> [Your assignment]
A precise copy of the data is required, with every picture left out.

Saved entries
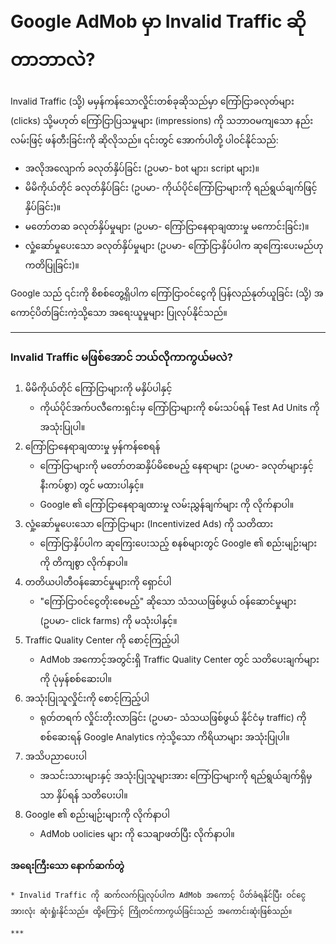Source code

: 
# Google AdMob မှာ Invalid Traffic ဆိုတာဘာလဲ?

 Invalid Traffic (သို့) မမှန်ကန်သောလှိုင်းတစ်ခုဆိုသည်မှာ ကြော်ငြာခလုတ်များ (clicks) သို့မဟုတ် ကြော်ငြာပြသမှုများ (impressions) ကို သဘာဝမကျသော နည်းလမ်းဖြင့် 
 ဖန်တီးခြင်းကို ဆိုလိုသည်။ ၎င်းတွင် အောက်ပါတို့ ပါဝင်နိုင်သည်:

  * အလိုအလျောက် ခလုတ်နှိပ်ခြင်း (ဥပမာ- bot များ၊ script များ)။
  * မိမိကိုယ်တိုင် ခလုတ်နှိပ်ခြင်း (ဥပမာ- ကိုယ်ပိုင်ကြော်ငြာများကို ရည်ရွယ်ချက်ဖြင့် နှိပ်ခြင်း)။
  * မတော်တဆ ခလုတ်နှိပ်မှုများ (ဥပမာ- ကြော်ငြာနေရာချထားမှု မကောင်းခြင်း)။
  * လှုံ့ဆော်မှုပေးသော ခလုတ်နှိပ်မှုများ (ဥပမာ- ကြော်ငြာနှိပ်ပါက ဆုကြေးပေးမည်ဟု ကတိပြုခြင်း)။

  Google သည် ၎င်းကို စိစစ်တွေ့ရှိပါက ကြော်ငြာဝင်ငွေကို ပြန်လည်နုတ်ယူခြင်း (သို့) အကောင့်ပိတ်ခြင်းကဲ့သို့သော အရေးယူမှုများ ပြုလုပ်နိုင်သည်။

 ****

 ### Invalid Traffic မဖြစ်အောင် ဘယ်လိုကာကွယ်မလဲ?

 1. မိမိကိုယ်တိုင် ကြော်ငြာများကို မနှိပ်ပါနှင့်
    * ကိုယ်ပိုင်အက်ပလီကေးရှင်းမှ ကြော်ငြာများကို စမ်းသပ်ရန် Test Ad Units ကို အသုံးပြုပါ။
 2. ကြော်ငြာနေရာချထားမှု မှန်ကန်စေရန်
    * ကြော်ငြာများကို မတော်တဆနှိပ်မိစေမည့် နေရာများ (ဥပမာ- ခလုတ်များနှင့် နီးကပ်စွာ) တွင် မထားပါနှင့်။
    * Google ၏ ကြော်ငြာနေရာချထားမှု လမ်းညွှန်ချက်များ ကို လိုက်နာပါ။
 3. လှုံ့ဆော်မှုပေးသော ကြော်ငြာများ (Incentivized Ads) ကို သတိထား
    * ကြော်ငြာနှိပ်ပါက ဆုကြေးပေးသည့် စနစ်များတွင် Google ၏ စည်းမျဉ်းများကို တိကျစွာ လိုက်နာပါ။
 4. တတိယပါတီဝန်ဆောင်မှုများကို ရှောင်ပါ
    * "ကြော်ငြာဝင်ငွေတိုးစေမည့်" ဆိုသော သံသယဖြစ်ဖွယ် ဝန်ဆောင်မှုများ (ဥပမာ- click farms) ကို မသုံးပါနှင့်။
 5. Traffic Quality Center ကို စောင့်ကြည့်ပါ
    * AdMob အကောင့်အတွင်းရှိ Traffic Quality Center တွင် သတိပေးချက်များကို ပုံမှန်စစ်ဆေးပါ။
 6. အသုံးပြုသူလှိုင်းကို စောင့်ကြည့်ပါ
    * ရုတ်တရက် လှိုင်းတိုးလာခြင်း (ဥပမာ- သံသယဖြစ်ဖွယ် နိုင်ငံမှ traffic) ကို စစ်ဆေးရန် Google Analytics ကဲ့သို့သော ကိရိယာများ အသုံးပြုပါ။
 7. အသိပညာပေးပါ
    * အသင်းသားများနှင့် အသုံးပြုသူများအား ကြော်ငြာများကို ရည်ရွယ်ချက်ရှိမှသာ နှိပ်ရန် သတိပေးပါ။
 8. Google ၏ စည်းမျဉ်းများကို လိုက်နာပါ
    * AdMob ပolicies များ ကို သေချာဖတ်ပြီး လိုက်နာပါ။

 #### အရေးကြီးသော နောက်ဆက်တွဲ
    * Invalid Traffic ကို ဆက်လက်ပြုလုပ်ပါက AdMob အကောင့် ပိတ်ခံရနိုင်ပြီး ဝင်ငွေအားလုံး ဆုံးရှုံးနိုင်သည်။ ထို့ကြောင့် ကြိုတင်ကာကွယ်ခြင်းသည် အကောင်းဆုံးဖြစ်သည်။

    ***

> [Written reply]
Source code

: 
# Google AdMob မှာ Invalid Traffic ဆိုတာဘာလဲ?

 Invalid Traffic (သို့) မမှန်ကန်သောလှိုင်းတစ်ခုဆိုသည်မှာ ကြော်ငြာခလုတ်များ (clicks) သို့မဟုတ် ကြော်ငြာပြသမှုများ (impressions) ကို သဘာဝမကျသော နည်းလမ်းဖြင့် 
 ဖန်တီးခြင်းကို ဆိုလိုသည်။ ၎င်းတွင် အောက်ပါတို့ ပါဝင်နိုင်သည်:

  * အလိုအလျောက် ခလုတ်နှိပ်ခြင်း (ဥပမာ- bot များ၊ script များ)။
  * မိမိကိုယ်တိုင် ခလုတ်နှိပ်ခြင်း (ဥပမာ- ကိုယ်ပိုင်ကြော်ငြာများကို ရည်ရွယ်ချက်ဖြင့် နှိပ်ခြင်း)။
  * မတော်တဆ ခလုတ်နှိပ်မှုများ (ဥပမာ- ကြော်ငြာနေရာချထားမှု မကောင်းခြင်း)။
  * လှုံ့ဆော်မှုပေးသော ခလုတ်နှိပ်မှုများ (ဥပမာ- ကြော်ငြာနှိပ်ပါက ဆုကြေးပေးမည်ဟု ကတိပြုခြင်း)။

  Google သည် ၎င်းကို စိစစ်တွေ့ရှိပါက ကြော်ငြာဝင်ငွေကို ပြန်လည်နုတ်ယူခြင်း (သို့) အကောင့်ပိတ်ခြင်းကဲ့သို့သော အရေးယူမှုများ ပြုလုပ်နိုင်သည်။

 ****

 ### Invalid Traffic မဖြစ်အောင် ဘယ်လိုကာကွယ်မလဲ?

 1. မိမိကိုယ်တိုင် ကြော်ငြာများကို မနှိပ်ပါနှင့်
    * ကိုယ်ပိုင်အက်ပလီကေးရှင်းမှ ကြော်ငြာများကို စမ်းသပ်ရန် Test Ad Units ကို အသုံးပြုပါ။
 2. ကြော်ငြာနေရာချထားမှု မှန်ကန်စေရန်
    * ကြော်ငြာများကို မတော်တဆနှိပ်မိစေမည့် နေရာများ (ဥပမာ- ခလုတ်များနှင့် နီးကပ်စွာ) တွင် မထားပါနှင့်။
    * Google ၏ ကြော်ငြာနေရာချထားမှု လမ်းညွှန်ချက်များ ကို လိုက်နာပါ။
 3. လှုံ့ဆော်မှုပေးသော ကြော်ငြာများ (Incentivized Ads) ကို သတိထား
    * ကြော်ငြာနှိပ်ပါက ဆုကြေးပေးသည့် စနစ်များတွင် Google ၏ စည်းမျဉ်းများကို တိကျစွာ လိုက်နာပါ။
 4. တတိယပါတီဝန်ဆောင်မှုများကို ရှောင်ပါ
    * "ကြော်ငြာဝင်ငွေတိုးစေမည့်" ဆိုသော သံသယဖြစ်ဖွယ် ဝန်ဆောင်မှုများ (ဥပမာ- click farms) ကို မသုံးပါနှင့်။
 5. Traffic Quality Center ကို စောင့်ကြည့်ပါ
    * AdMob အကောင့်အတွင်းရှိ Traffic Quality Center တွင် သတိပေးချက်များကို ပုံမှန်စစ်ဆေးပါ။
 6. အသုံးပြုသူလှိုင်းကို စောင့်ကြည့်ပါ
    * ရုတ်တရက် လှိုင်းတိုးလာခြင်း (ဥပမာ- သံသယဖြစ်ဖွယ် နိုင်ငံမှ traffic) ကို စစ်ဆေးရန် Google Analytics ကဲ့သို့သော ကိရိယာများ အသုံးပြုပါ။
 7. အသိပညာပေးပါ
    * အသင်းသားများနှင့် အသုံးပြုသူများအား ကြော်ငြာများကို ရည်ရွယ်ချက်ရှိမှသာ နှိပ်ရန် သတိပေးပါ။
 8. Google ၏ စည်းမျဉ်းများကို လိုက်နာပါ
    * AdMob ပolicies များ ကို သေချာဖတ်ပြီး လိုက်နာပါ။

 #### အရေးကြီးသော နောက်ဆက်တွဲ
    * Invalid Traffic ကို ဆက်လက်ပြုလုပ်ပါက AdMob အကောင့် ပိတ်ခံရနိုင်ပြီး ဝင်ငွေအားလုံး ဆုံးရှုံးနိုင်သည်။ ထို့ကြောင့် ကြိုတင်ကာကွယ်ခြင်းသည် အကောင်းဆုံးဖြစ်သည်။

    ***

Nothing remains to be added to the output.